As this news filtered in, the price of Brent crude gained $1.93 or 1.66 per cent to trade at $118.20 per barrel as the United States West Texas Intermediate (WTI) crude appreciated by $2.29 or 1.99 per cent to $117.50 per barrel.
OPEC+ has been slowly returning the nearly 10 million barrels per day it agreed to pull from the market in April 2020. In recent months, production has risen between 400,000 and 432,000 barrels per day each month.
This is as Russian production begins to drop because of Western sanctions.

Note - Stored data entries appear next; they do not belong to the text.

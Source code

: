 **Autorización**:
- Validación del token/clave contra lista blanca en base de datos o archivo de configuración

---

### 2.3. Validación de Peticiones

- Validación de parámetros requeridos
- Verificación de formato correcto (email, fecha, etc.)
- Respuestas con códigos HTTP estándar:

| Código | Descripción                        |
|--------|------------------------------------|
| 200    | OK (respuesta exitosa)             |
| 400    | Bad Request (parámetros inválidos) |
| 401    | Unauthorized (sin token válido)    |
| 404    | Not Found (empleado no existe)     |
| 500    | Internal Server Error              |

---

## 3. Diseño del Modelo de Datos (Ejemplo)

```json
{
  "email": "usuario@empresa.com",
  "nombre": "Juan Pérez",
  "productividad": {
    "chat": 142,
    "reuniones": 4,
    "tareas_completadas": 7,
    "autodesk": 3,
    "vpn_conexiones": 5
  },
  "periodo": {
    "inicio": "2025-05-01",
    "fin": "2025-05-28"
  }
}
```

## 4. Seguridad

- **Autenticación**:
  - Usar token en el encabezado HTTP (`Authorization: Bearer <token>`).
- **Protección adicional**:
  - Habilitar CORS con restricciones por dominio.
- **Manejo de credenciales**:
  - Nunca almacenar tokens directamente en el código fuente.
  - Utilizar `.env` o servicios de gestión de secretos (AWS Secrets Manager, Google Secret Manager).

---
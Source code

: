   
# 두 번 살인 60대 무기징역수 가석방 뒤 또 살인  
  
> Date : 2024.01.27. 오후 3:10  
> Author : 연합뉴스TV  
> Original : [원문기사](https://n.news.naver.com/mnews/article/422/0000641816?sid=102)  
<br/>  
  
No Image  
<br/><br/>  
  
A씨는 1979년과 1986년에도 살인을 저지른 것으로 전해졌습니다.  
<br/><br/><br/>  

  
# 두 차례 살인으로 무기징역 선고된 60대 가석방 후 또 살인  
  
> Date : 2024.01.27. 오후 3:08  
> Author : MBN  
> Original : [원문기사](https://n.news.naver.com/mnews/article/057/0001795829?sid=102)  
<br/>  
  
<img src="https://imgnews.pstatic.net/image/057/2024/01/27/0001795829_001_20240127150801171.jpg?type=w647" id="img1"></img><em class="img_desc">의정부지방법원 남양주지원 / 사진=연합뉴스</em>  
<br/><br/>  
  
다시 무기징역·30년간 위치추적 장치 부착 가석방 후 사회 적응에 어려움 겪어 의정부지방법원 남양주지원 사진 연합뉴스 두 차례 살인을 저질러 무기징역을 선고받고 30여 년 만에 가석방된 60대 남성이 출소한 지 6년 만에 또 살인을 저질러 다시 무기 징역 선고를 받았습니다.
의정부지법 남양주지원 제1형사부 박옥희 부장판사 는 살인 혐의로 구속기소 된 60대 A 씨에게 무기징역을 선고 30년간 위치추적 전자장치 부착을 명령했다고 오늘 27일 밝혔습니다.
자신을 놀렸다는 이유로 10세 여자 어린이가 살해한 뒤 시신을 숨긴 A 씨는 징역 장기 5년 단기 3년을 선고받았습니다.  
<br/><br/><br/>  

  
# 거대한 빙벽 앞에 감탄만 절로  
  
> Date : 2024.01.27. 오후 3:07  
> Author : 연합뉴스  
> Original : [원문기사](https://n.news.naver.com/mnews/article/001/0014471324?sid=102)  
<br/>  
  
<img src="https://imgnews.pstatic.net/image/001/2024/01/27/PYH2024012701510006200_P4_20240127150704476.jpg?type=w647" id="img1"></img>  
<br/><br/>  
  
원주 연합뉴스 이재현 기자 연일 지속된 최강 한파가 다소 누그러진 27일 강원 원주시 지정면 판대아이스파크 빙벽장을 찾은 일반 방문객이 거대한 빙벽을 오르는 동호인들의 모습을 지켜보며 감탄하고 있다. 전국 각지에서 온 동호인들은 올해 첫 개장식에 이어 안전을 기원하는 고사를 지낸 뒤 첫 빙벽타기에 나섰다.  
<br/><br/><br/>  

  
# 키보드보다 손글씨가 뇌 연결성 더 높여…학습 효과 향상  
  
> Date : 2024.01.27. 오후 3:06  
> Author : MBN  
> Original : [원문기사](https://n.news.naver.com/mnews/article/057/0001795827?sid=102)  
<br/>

Governments have been calling on producers to raise output in an effort to dampen oil’s surging price but the cartel led by Saudi Arabia dismissed requests to increase production beyond the long-standing quota agreed with Russia and other non-OPEC producers.
Now, concerns that sky-high prices could tip the world into recession appear to have prompted a rethink.
The administration of President Joe Biden of the United States welcomed the “important decision from OPEC+,” and highlighted Saudi Arabia’s role as the group’s largest producer in achieving consensus.
“This announcement accelerates the end of the current quota arrangement that has been in place since July of last year and brings forward the monthly production increase that was previously planned to take place in September,” White House Press Secretary Karine Jean-Pierre said in a statement.
However, with difficulties for some countries like Nigeria to ramp up production, it will likely not abate the tight supply of the market.
This is as up to three million barrels that are expected to be lost from Russia as nations around the world ramp up sanctions following the invasion of Ukraine.
EU leaders on Monday agreed to ban 90 per cent of Russian crude by the end of the year as part of the bloc’s sixth sanctions package on Russia since the late February invasion.
Support also came after the US Energy Information Administration (EIA) reported today an inventory draw of 5.1 million barrels for the week to May 27.
This compared with a draw of 1 million barrels for the previous week.
At 414.7 million barrels, US crude oil inventories are some 15 per cent below the five-year average for this time of the year.